> **What to produce**
Only an exact repetition of all the entries will be accepted.

> **Exercise inputs**
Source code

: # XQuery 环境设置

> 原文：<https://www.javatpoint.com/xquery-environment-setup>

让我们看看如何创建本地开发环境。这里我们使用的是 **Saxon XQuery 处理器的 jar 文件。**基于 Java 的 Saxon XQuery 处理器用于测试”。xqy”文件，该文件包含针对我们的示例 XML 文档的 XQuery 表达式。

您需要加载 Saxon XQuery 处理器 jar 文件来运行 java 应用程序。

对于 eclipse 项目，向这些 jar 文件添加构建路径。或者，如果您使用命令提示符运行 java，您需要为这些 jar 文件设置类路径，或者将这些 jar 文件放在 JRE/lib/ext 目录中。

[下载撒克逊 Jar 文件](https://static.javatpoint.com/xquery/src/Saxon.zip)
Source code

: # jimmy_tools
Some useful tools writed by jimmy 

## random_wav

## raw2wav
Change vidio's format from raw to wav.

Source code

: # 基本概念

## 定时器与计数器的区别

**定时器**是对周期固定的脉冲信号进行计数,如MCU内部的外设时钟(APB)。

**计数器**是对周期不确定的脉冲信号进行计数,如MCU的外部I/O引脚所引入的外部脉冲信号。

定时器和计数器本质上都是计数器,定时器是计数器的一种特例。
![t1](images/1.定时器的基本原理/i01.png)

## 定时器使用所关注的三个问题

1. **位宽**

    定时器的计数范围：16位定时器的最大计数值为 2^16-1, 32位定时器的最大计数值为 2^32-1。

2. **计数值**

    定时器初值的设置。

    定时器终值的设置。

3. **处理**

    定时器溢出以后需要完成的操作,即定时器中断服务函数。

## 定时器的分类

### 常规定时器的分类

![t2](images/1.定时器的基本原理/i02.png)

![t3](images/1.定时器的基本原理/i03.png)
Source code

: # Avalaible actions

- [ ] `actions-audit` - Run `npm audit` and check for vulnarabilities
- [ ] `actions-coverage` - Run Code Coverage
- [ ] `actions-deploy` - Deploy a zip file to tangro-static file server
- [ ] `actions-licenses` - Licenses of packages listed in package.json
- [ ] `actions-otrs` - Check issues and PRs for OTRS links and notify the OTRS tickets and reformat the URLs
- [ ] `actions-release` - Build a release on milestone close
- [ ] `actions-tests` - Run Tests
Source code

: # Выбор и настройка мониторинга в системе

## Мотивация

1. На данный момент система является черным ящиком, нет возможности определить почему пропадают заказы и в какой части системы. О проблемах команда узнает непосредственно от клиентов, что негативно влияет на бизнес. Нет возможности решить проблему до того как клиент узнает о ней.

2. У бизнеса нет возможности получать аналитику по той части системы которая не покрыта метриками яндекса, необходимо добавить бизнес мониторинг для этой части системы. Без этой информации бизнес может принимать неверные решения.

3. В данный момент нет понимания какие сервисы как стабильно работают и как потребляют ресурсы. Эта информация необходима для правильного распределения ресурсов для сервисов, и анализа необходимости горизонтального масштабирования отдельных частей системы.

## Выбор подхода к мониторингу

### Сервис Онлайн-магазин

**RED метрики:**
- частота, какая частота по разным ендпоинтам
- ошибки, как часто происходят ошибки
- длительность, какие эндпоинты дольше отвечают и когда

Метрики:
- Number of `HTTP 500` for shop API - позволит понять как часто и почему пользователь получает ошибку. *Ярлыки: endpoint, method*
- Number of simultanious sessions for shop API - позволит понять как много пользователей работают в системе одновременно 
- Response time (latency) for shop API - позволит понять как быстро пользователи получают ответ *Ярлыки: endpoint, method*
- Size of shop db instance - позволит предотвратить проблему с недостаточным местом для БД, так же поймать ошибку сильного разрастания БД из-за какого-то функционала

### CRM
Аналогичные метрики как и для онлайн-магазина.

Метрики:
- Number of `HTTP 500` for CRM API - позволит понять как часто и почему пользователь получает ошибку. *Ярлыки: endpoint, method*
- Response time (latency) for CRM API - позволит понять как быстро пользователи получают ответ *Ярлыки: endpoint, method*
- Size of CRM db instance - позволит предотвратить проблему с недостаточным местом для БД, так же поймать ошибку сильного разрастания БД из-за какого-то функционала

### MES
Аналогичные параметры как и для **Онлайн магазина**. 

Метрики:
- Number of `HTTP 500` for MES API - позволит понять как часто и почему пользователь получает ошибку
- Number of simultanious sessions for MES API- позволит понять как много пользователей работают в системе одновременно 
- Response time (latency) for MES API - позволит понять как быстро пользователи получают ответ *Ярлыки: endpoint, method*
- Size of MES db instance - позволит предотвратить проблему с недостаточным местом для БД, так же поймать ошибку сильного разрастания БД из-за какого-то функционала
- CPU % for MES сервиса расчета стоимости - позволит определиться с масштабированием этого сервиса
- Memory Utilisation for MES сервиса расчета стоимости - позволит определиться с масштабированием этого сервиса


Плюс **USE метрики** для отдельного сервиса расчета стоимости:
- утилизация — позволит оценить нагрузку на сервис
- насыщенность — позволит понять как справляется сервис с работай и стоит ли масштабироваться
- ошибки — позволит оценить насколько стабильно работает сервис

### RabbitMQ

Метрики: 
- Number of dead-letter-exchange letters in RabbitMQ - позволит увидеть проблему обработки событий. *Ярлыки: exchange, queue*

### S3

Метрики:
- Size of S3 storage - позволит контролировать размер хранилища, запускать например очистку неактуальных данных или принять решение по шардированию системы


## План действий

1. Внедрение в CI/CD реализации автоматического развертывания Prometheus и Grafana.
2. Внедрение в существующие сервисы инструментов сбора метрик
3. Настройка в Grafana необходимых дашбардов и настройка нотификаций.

> **Response**
Source code

: # XQuery 环境设置

> 原文：<https://www.javatpoint.com/xquery-environment-setup>

让我们看看如何创建本地开发环境。这里我们使用的是 **Saxon XQuery 处理器的 jar 文件。**基于 Java 的 Saxon XQuery 处理器用于测试”。xqy”文件，该文件包含针对我们的示例 XML 文档的 XQuery 表达式。

您需要加载 Saxon XQuery 处理器 jar 文件来运行 java 应用程序。

对于 eclipse 项目，向这些 jar 文件添加构建路径。或者，如果您使用命令提示符运行 java，您需要为这些 jar 文件设置类路径，或者将这些 jar 文件放在 JRE/lib/ext 目录中。

[下载撒克逊 Jar 文件](https://static.javatpoint.com/xquery/src/Saxon.zip)
Source code

: # jimmy_tools
Some useful tools writed by jimmy 

## random_wav

## raw2wav
Change vidio's format from raw to wav.

Source code

: # 基本概念

## 定时器与计数器的区别

**定时器**是对周期固定的脉冲信号进行计数,如MCU内部的外设时钟(APB)。

**计数器**是对周期不确定的脉冲信号进行计数,如MCU的外部I/O引脚所引入的外部脉冲信号。

定时器和计数器本质上都是计数器,定时器是计数器的一种特例。
![t1](images/1.定时器的基本原理/i01.png)

## 定时器使用所关注的三个问题

1. **位宽**

    定时器的计数范围：16位定时器的最大计数值为 2^16-1, 32位定时器的最大计数值为 2^32-1。

2. **计数值**

    定时器初值的设置。

    定时器终值的设置。

3. **处理**

    定时器溢出以后需要完成的操作,即定时器中断服务函数。

## 定时器的分类

### 常规定时器的分类

![t2](images/1.定时器的基本原理/i02.png)

![t3](images/1.定时器的基本原理/i03.png)
Source code

: # Avalaible actions

- [ ] `actions-audit` - Run `npm audit` and check for vulnarabilities
- [ ] `actions-coverage` - Run Code Coverage
- [ ] `actions-deploy` - Deploy a zip file to tangro-static file server
- [ ] `actions-licenses` - Licenses of packages listed in package.json
- [ ] `actions-otrs` - Check issues and PRs for OTRS links and notify the OTRS tickets and reformat the URLs
- [ ] `actions-release` - Build a release on milestone close
- [ ] `actions-tests` - Run Tests
Source code

: # Выбор и настройка мониторинга в системе

## Мотивация

1. На данный момент система является черным ящиком, нет возможности определить почему пропадают заказы и в какой части системы. О проблемах команда узнает непосредственно от клиентов, что негативно влияет на бизнес. Нет возможности решить проблему до того как клиент узнает о ней.

2. У бизнеса нет возможности получать аналитику по той части системы которая не покрыта метриками яндекса, необходимо добавить бизнес мониторинг для этой части системы. Без этой информации бизнес может принимать неверные решения.

3. В данный момент нет понимания какие сервисы как стабильно работают и как потребляют ресурсы. Эта информация необходима для правильного распределения ресурсов для сервисов, и анализа необходимости горизонтального масштабирования отдельных частей системы.

## Выбор подхода к мониторингу

### Сервис Онлайн-магазин

**RED метрики:**
- частота, какая частота по разным ендпоинтам
- ошибки, как часто происходят ошибки
- длительность, какие эндпоинты дольше отвечают и когда

Метрики:
- Number of `HTTP 500` for shop API - позволит понять как часто и почему пользователь получает ошибку. *Ярлыки: endpoint, method*
- Number of simultanious sessions for shop API - позволит понять как много пользователей работают в системе одновременно 
- Response time (latency) for shop API - позволит понять как быстро пользователи получают ответ *Ярлыки: endpoint, method*
- Size of shop db instance - позволит предотвратить проблему с недостаточным местом для БД, так же поймать ошибку сильного разрастания БД из-за какого-то функционала

### CRM
Аналогичные метрики как и для онлайн-магазина.

Метрики:
- Number of `HTTP 500` for CRM API - позволит понять как часто и почему пользователь получает ошибку. *Ярлыки: endpoint, method*
- Response time (latency) for CRM API - позволит понять как быстро пользователи получают ответ *Ярлыки: endpoint, method*
- Size of CRM db instance - позволит предотвратить проблему с недостаточным местом для БД, так же поймать ошибку сильного разрастания БД из-за какого-то функционала

### MES
Аналогичные параметры как и для **Онлайн магазина**. 

Метрики:
- Number of `HTTP 500` for MES API - позволит понять как часто и почему пользователь получает ошибку
- Number of simultanious sessions for MES API- позволит понять как много пользователей работают в системе одновременно 
- Response time (latency) for MES API - позволит понять как быстро пользователи получают ответ *Ярлыки: endpoint, method*
- Size of MES db instance - позволит предотвратить проблему с недостаточным местом для БД, так же поймать ошибку сильного разрастания БД из-за какого-то функционала
- CPU % for MES сервиса расчета стоимости - позволит определиться с масштабированием этого сервиса
- Memory Utilisation for MES сервиса расчета стоимости - позволит определиться с масштабированием этого сервиса


Плюс **USE метрики** для отдельного сервиса расчета стоимости:
- утилизация — позволит оценить нагрузку на сервис
- насыщенность — позволит понять как справляется сервис с работай и стоит ли масштабироваться
- ошибки — позволит оценить насколько стабильно работает сервис

### RabbitMQ

Метрики: 
- Number of dead-letter-exchange letters in RabbitMQ - позволит увидеть проблему обработки событий. *Ярлыки: exchange, queue*

### S3

Метрики:
- Size of S3 storage - позволит контролировать размер хранилища, запускать например очистку неактуальных данных или принять решение по шардированию системы


## План действий

1. Внедрение в CI/CD реализации автоматического развертывания Prometheus и Grafana.
2. Внедрение в существующие сервисы инструментов сбора метрик
3. Настройка в Grafana необходимых дашбардов и настройка нотификаций.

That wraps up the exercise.